Sementara itu Rektor Institut Sains & Teknologi AKPRIND dalam kesempatan pelatihan menambahkan “Perubahan pembelajaran dari konvensional ke arah digital itu bukanlah berarti apa-apa untuk dunia perguruan tinggi, terutama bagi tenaga pengajar yang masih muda-muda, karena mereka memang generasi yang tumbuh pada era digital atau jaringan. Sementara tenaga pengajar yang sudah lanjut usia dipaksa harus berlari menyesuaikan diri dengan cara baru itu. Walaupun tampak kedodoran, mereka harus sigap untuk ikut perubahan”.

Pelatihan ini bersifat wajib diikuti oleh seluruh dosen di Lingkungan IST AKPRIND, dan agar pelatihan lebih efektif maka dibuat 2 (dua) grup, yaitu grub I Selasa-Rabu tanggal 16-17 Juni 2020, sedangkan grup II hari Kamis-Jumat 18-19 Juni 2020. Narasumber kali ini diisi oleh Dr.
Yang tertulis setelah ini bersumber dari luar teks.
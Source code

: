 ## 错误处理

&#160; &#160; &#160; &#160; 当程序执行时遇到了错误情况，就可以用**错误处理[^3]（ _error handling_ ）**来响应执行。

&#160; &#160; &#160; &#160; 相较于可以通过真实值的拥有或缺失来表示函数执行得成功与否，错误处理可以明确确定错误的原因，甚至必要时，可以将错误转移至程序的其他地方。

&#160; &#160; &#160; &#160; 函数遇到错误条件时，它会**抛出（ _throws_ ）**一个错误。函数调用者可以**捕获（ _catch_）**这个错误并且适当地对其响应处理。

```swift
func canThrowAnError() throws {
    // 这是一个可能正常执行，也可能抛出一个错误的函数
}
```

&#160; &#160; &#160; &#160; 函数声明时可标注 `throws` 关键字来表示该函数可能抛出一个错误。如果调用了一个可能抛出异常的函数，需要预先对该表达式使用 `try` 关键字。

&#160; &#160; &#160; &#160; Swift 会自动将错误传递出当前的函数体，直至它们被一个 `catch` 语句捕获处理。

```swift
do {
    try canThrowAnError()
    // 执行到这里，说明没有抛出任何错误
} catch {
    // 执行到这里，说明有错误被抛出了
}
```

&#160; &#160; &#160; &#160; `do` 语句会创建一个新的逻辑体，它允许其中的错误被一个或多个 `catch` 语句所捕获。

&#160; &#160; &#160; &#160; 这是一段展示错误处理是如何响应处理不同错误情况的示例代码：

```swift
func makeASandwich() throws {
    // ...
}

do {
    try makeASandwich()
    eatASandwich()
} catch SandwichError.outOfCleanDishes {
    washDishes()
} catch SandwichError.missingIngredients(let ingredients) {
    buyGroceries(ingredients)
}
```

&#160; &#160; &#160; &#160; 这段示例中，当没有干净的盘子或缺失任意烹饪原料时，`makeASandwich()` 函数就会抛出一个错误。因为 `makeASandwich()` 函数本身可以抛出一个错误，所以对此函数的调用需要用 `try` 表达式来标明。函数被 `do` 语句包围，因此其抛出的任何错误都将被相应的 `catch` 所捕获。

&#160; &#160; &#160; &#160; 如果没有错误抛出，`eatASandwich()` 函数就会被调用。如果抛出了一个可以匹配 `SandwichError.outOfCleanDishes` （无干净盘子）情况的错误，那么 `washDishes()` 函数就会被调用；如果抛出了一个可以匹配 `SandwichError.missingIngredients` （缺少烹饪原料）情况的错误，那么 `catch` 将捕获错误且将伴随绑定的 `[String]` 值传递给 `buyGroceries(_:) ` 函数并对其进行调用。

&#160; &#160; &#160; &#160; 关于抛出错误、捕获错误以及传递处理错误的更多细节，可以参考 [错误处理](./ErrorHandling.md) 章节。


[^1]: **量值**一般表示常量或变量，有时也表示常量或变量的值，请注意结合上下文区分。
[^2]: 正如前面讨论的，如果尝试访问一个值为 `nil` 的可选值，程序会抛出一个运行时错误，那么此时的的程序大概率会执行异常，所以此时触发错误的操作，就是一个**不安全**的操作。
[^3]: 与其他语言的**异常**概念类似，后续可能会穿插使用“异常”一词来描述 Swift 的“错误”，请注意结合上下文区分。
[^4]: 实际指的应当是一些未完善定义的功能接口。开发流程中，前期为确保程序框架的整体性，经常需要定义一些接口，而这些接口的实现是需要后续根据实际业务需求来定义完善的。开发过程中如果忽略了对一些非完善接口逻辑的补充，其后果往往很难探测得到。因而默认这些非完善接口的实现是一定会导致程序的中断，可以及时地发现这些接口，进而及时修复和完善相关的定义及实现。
Emy Setyaningsih, SSi, MKom.

Disampaikan dalam pelatihan ini mulai dari perlunya pembelajaran secara daring atau online learning merupakan pembelajaran jarak jauh dengan menggunakan perangkat computer atau gadget yang saling berhubungan antara dosen dengan mahasiswa berkomunikasi secara interaktif dengan memanfaatkan media komunikasi dan informasi.

Disisi lain pembelajaran ini sangat bergantung dengan koneksi jaringan internet yang menghubungkan, serta manfaat pembelajaran daring ini sangat membantu dunia pendidikan kita di saat pandemi ini. Banyak aplikasi yang bias dimanfaatkan dalam pembelajaran daring seperti Whatsapp Group, Google Classroom, Edmodo, Quizzi, Zoom Cloud, Jitsi, Zoom dll.

Materi pelatihan juga menyampaikan kebijakan Kemenristekdikti, yang  mengatur tata tertib perkuliahan berbasis daring melalui cyber university. Saat ini ada sekitar 251 (spada.kemendikbud.go.id) perguruan tinggi yang menerapkan perkuliahan semacam ini, seperti halnya dengan yang dilakukan IST AKPRIND, kuliah daring dapat dimulai dengan metode blended learning yang menggabungkan antara kuliah tatap muka dengan kuliah daring.